The term ‘whistle-blower’ is often bandied about in a variety of situations, but what does it mean in an employment context and what protection is available? In simple terms, an individual who makes a protected disclosure is protected from suffering a detriment. That detriment might be dismissal, or it could be something short of that which is still unfavourable. But what counts as a protected disclosure such that you can classify yourself as a whistle-blower?
This issue was recently considered by the Employment Appeal Tribunal in the case of Martin v London Borough of Southwark EA-2020-000432-JOJ. Mr Martin was a teacher, who was concerned that he and his colleagues were working excessive hours. He claimed he had made various disclosures about this fact, and had suffered detriment as a result.
The employment tribunal considered the five disclosures that Mr Martin had made, and did not accept that they amounted to disclosures qualifying him for protection. He appealed that decision, and the appeal tribunal agreed that the proper legal test had not been fully considered regarding each. They, therefore, restated that test, which is:
There must be a disclosure of information: Whilst this might sound obvious, the ‘disclosure’ needs to be sufficiently specific that the recipient knows what is complained of. It might be put as an allegation, but simply saying – you are failing to comply with health and safety legislation – is unlikely to be enough.
The worker must believe that the disclosure is made in the public interest: If the worker complains of something which impacts the wider public (such as the safety of a product) or about financial wrongdoing (which might affect shareholders) then there is a clear public interest element.
But sometimes a disclosure that affects only that worker might still be in the public interest – for example, if a doctor complains about their working conditions, which may well impact the wider public too.
That belief must be reasonably held: Whatever the worker’s views, they must be objectively reasonable to be considered.

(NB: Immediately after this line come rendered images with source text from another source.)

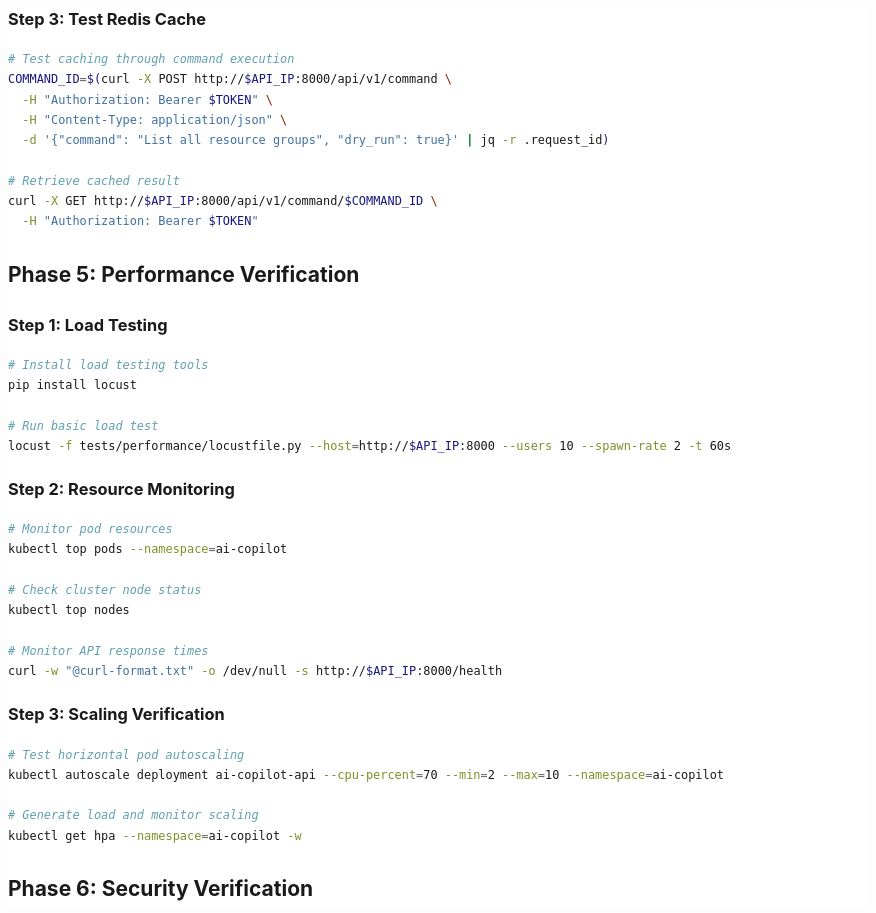 ### Step 3: Test Redis Cache

```bash
# Test caching through command execution
COMMAND_ID=$(curl -X POST http://$API_IP:8000/api/v1/command \
  -H "Authorization: Bearer $TOKEN" \
  -H "Content-Type: application/json" \
  -d '{"command": "List all resource groups", "dry_run": true}' | jq -r .request_id)

# Retrieve cached result
curl -X GET http://$API_IP:8000/api/v1/command/$COMMAND_ID \
  -H "Authorization: Bearer $TOKEN"
```

## Phase 5: Performance Verification

### Step 1: Load Testing

```bash
# Install load testing tools
pip install locust

# Run basic load test
locust -f tests/performance/locustfile.py --host=http://$API_IP:8000 --users 10 --spawn-rate 2 -t 60s
```

### Step 2: Resource Monitoring

```bash
# Monitor pod resources
kubectl top pods --namespace=ai-copilot

# Check cluster node status
kubectl top nodes

# Monitor API response times
curl -w "@curl-format.txt" -o /dev/null -s http://$API_IP:8000/health
```

### Step 3: Scaling Verification

```bash
# Test horizontal pod autoscaling
kubectl autoscale deployment ai-copilot-api --cpu-percent=70 --min=2 --max=10 --namespace=ai-copilot

# Generate load and monitor scaling
kubectl get hpa --namespace=ai-copilot -w
```

## Phase 6: Security Verification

The worker must believe that the disclosure shows one of the matters set out in the legislation: this includes a criminal offence, failure to comply with a legal obligation, an individual’s health and safety is being endangered or that the environment is likely to be damaged (amongst others).

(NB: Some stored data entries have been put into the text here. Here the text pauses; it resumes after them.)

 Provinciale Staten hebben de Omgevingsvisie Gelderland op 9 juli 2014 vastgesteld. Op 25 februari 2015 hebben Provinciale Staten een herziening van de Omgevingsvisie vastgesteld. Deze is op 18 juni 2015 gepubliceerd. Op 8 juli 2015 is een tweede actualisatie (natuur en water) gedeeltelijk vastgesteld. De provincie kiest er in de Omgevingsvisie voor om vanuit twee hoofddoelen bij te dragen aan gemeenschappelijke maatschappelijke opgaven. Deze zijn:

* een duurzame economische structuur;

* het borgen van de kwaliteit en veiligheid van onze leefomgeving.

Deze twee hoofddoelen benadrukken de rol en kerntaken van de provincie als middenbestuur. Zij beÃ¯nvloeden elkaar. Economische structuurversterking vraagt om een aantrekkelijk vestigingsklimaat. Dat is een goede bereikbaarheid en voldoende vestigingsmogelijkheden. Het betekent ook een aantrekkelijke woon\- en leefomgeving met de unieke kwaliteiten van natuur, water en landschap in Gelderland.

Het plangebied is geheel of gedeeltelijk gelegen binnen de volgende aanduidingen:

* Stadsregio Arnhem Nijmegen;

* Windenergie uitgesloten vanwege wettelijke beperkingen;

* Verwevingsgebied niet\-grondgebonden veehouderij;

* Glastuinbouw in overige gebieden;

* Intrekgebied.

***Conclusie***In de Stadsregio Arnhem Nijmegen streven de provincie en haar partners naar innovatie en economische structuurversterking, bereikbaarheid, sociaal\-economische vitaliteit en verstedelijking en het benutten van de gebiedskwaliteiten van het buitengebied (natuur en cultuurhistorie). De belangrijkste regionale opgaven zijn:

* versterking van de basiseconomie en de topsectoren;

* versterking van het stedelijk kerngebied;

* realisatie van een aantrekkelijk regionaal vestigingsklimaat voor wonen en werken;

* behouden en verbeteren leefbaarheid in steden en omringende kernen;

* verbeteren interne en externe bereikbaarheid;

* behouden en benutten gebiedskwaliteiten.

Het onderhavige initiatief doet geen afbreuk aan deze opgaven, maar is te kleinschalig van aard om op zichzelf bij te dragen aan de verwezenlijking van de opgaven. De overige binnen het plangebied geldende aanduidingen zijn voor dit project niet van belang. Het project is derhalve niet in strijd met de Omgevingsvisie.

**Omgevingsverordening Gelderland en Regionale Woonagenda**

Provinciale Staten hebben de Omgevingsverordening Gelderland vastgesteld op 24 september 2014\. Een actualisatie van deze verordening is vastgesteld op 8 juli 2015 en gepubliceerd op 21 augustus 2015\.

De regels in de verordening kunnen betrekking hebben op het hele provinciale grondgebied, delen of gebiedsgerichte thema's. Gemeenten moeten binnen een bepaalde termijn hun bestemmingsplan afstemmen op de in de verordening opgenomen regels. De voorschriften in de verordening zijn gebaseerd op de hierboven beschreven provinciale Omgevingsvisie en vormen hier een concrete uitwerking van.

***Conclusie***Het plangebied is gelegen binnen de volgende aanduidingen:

A qualifying disclosure must be about one of these specific matters – it cannot simply be about any issue that the worker thinks is unfair or inappropriate.
That belief must be reasonably held: Again, whether one of the matters above is potentially made out by the disclosure also has an objective element.

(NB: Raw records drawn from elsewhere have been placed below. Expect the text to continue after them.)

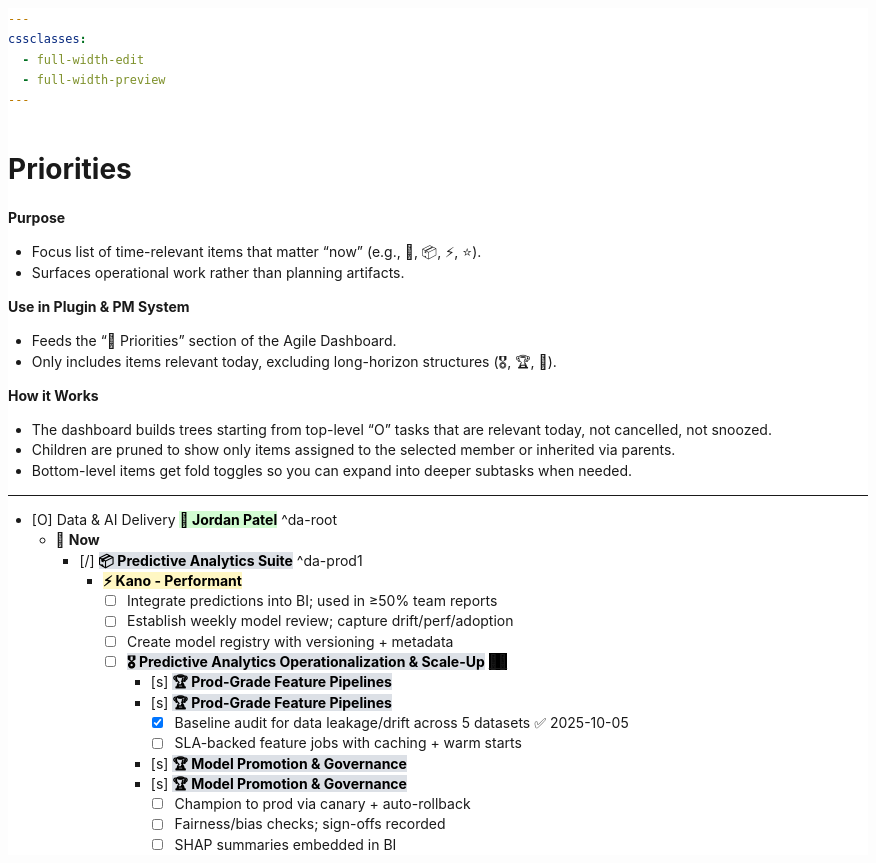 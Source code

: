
 ```yaml
---
cssclasses:
  - full-width-edit
  - full-width-preview
---
```

# Priorities

**Purpose**
- Focus list of time-relevant items that matter “now” (e.g., 🚀, 📦, ⚡, ⭐).
- Surfaces operational work rather than planning artifacts.

**Use in Plugin & PM System**
- Feeds the “📂 Priorities” section of the Agile Dashboard.
- Only includes items relevant today, excluding long-horizon structures (🎖️, 🏆, 📝).

**How it Works**
- The dashboard builds trees starting from top-level “O” tasks that are relevant today, not cancelled, not snoozed.
- Children are pruned to show only items assigned to the selected member or inherited via parents.
- Bottom-level items get fold toggles so you can expand into deeper subtasks when needed.
___

- [O] Data & AI Delivery <span data-template-wrapper="tpl-a1" data-template-key="members.assignee" data-order-tag="assignment" data-assignment-state="active" data-member-slug="jordan-patel-97c96r" data-member-type="teamMember" data-assign-type="assignee"><mark style="background: #BBFABBA6; color: #000000;"><strong>👋 Jordan Patel</strong></mark></span> ^da-root
	- <span data-template-wrapper="tpl-azej3ykmgi83en0" data-template-key="prio.nalap.now">🚀 <strong>Now</strong></span> 
		- [/] <span data-template-wrapper="tpl-a3" data-template-key="agile.product" data-order-tag="artifact-item-type"><mark style="background: #CACFD9A6;"><strong>📦 <span data-tpl-var="title">Predictive Analytics Suite</span></strong></mark></span> ^da-prod1
			- <span data-template-wrapper="tpl-a10" data-template-key="prio.kano.performantHeader"><mark style="background: #FFF3A3A6;"><strong>⚡ Kano - Performant</strong></mark></span> 
				- [ ] Integrate predictions into BI; used in ≥50% team reports
				- [ ] Establish weekly model review; capture drift/perf/adoption
				- [ ] Create model registry with versioning + metadata
				- [ ] <span data-template-wrapper="tpl-a5" data-template-key="agile.initiative" data-order-tag="artifact-item-type"><mark style="background: #CACFD9A6;"><strong>🎖️ <span data-tpl-var="title">Predictive Analytics Operationalization &amp; Scale-Up</span></strong></mark></span> <span data-template-wrapper="tpl-a6" data-template-key="workflows.metadata.linkToArtifact" data-order-tag="metadata" data-linked-artifact-type="okr"><mark style="background: #000000; color: #878787;"><strong><a class="internal-link" href="OKRs (okrs-6yc6n9)#^69pe5iya" data-tpl-attr-var-href="blockRef">🔗🎯</a></strong></mark></span> 
					- [s] <span data-template-wrapper="tpl-a7" data-template-key="agile.epic" data-order-tag="artifact-item-type"><mark style="background: #CACFD9A6;"><strong>🏆 <span data-tpl-var="title">Prod-Grade Feature Pipelines</span></strong></mark></span> 
					- [s] <span data-template-wrapper="tpl-a7" data-template-key="agile.epic" data-order-tag="artifact-item-type"><mark style="background: #CACFD9A6;"><strong>🏆 <span data-tpl-var="title">Prod-Grade Feature Pipelines</span></strong></mark></span> 
						- [x] Baseline audit for data leakage/drift across 5 datasets ✅ 2025-10-05
						- [ ] SLA-backed feature jobs with caching + warm starts
					- [s] <span data-template-wrapper="tpl-a8" data-template-key="agile.epic" data-order-tag="artifact-item-type"><mark style="background: #CACFD9A6;"><strong>🏆 <span data-tpl-var="title">Model Promotion &amp; Governance</span></strong></mark></span> 
					- [s] <span data-template-wrapper="tpl-a8" data-template-key="agile.epic" data-order-tag="artifact-item-type"><mark style="background: #CACFD9A6;"><strong>🏆 <span data-tpl-var="title">Model Promotion &amp; Governance</span></strong></mark></span> 
						- [ ] Champion to prod via canary + auto-rollback
						- [ ] Fairness/bias checks; sign-offs recorded
						- [ ] SHAP summaries embedded in BI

Mr Martin first complained by email to the headteacher at the school, saying that he was looking at his working hours and was ‘not able to reconcile them’ with the statutory guidance. He set out the calculations that he was concerned about. However, he also acknowledged that he might miss something, and asked for a discussion. T
he tribunal decided that this email amounted to only an enquiry, rather than the disclosure of information. But the appeal tribunal considered that the proper test had not been followed. The tribunal appeared to have only considered an objective test. The fact that disclosure was tentative did not mean that he did not reasonably believe that there had been a breach of a legal obligation.
Mr Martin’s later communications were sent to various governours of the school, and in some cases focussed on his own situation, but the tribunal was equally critical of the content without properly considering all the factors required.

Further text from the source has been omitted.